Document images with source code:
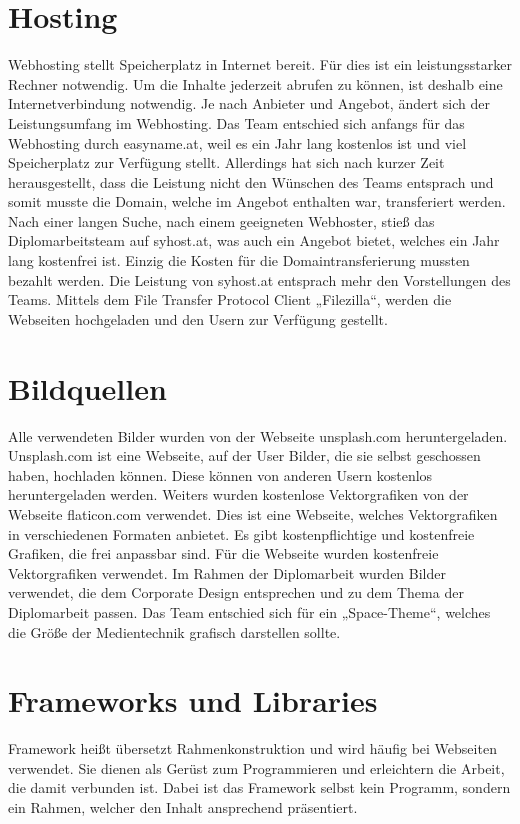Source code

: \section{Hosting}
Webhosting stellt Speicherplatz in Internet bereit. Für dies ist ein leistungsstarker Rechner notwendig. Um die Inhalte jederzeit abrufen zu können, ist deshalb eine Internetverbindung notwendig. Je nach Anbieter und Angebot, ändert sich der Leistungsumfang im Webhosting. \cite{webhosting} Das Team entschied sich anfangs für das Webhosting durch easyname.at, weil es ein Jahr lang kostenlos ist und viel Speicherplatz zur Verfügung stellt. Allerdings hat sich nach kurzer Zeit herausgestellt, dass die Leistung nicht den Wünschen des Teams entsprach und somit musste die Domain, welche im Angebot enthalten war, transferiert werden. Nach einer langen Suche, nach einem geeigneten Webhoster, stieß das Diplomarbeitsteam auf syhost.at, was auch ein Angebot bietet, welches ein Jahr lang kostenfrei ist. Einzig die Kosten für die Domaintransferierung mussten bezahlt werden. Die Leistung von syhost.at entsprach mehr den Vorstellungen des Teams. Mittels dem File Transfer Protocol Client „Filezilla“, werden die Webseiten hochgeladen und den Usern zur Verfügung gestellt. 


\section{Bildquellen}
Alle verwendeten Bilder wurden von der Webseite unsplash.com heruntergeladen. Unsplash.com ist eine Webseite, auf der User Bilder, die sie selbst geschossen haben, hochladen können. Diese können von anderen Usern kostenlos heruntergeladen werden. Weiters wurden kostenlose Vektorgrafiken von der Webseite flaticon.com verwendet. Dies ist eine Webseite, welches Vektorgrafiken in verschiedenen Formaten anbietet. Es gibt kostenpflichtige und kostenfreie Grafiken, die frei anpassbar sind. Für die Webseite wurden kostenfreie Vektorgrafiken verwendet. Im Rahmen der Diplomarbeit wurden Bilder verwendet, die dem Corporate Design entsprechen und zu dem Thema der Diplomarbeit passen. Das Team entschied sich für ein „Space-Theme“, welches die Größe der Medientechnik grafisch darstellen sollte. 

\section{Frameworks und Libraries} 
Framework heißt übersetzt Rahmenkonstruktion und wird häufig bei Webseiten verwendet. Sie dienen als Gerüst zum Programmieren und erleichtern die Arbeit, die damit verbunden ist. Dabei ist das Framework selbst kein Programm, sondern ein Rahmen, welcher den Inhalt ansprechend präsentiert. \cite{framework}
==
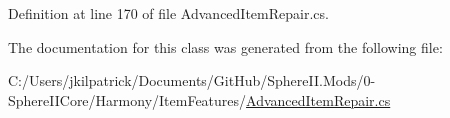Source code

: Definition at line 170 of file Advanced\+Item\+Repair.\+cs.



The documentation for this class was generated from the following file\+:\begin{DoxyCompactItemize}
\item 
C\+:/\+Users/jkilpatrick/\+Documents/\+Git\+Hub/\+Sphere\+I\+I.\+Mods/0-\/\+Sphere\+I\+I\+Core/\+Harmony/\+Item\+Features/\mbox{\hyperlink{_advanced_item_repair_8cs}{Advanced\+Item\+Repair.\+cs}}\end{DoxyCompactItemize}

• WHAT NEEDS TO BE DONE
Locate the word "verwendet" in the data above. Copy every line carrying it.

• WORKED SOLUTION
Alle verwendeten Bilder wurden von der Webseite unsplash.com heruntergeladen. Unsplash.com ist eine Webseite, auf der User Bilder, die sie selbst geschossen haben, hochladen können. Diese können von anderen Usern kostenlos heruntergeladen werden. Weiters wurden kostenlose Vektorgrafiken von der Webseite flaticon.com verwendet. Dies ist eine Webseite, welches Vektorgrafiken in verschiedenen Formaten anbietet. Es gibt kostenpflichtige und kostenfreie Grafiken, die frei anpassbar sind. Für die Webseite wurden kostenfreie Vektorgrafiken verwendet. Im Rahmen der Diplomarbeit wurden Bilder verwendet, die dem Corporate Design entsprechen und zu dem Thema der Diplomarbeit passen. Das Team entschied sich für ein „Space-Theme“, welches die Größe der Medientechnik grafisch darstellen sollte. 
Framework heißt übersetzt Rahmenkonstruktion und wird häufig bei Webseiten verwendet. Sie dienen als Gerüst zum Programmieren und erleichtern die Arbeit, die damit verbunden ist. Dabei ist das Framework selbst kein Programm, sondern ein Rahmen, welcher den Inhalt ansprechend präsentiert. \cite{framework}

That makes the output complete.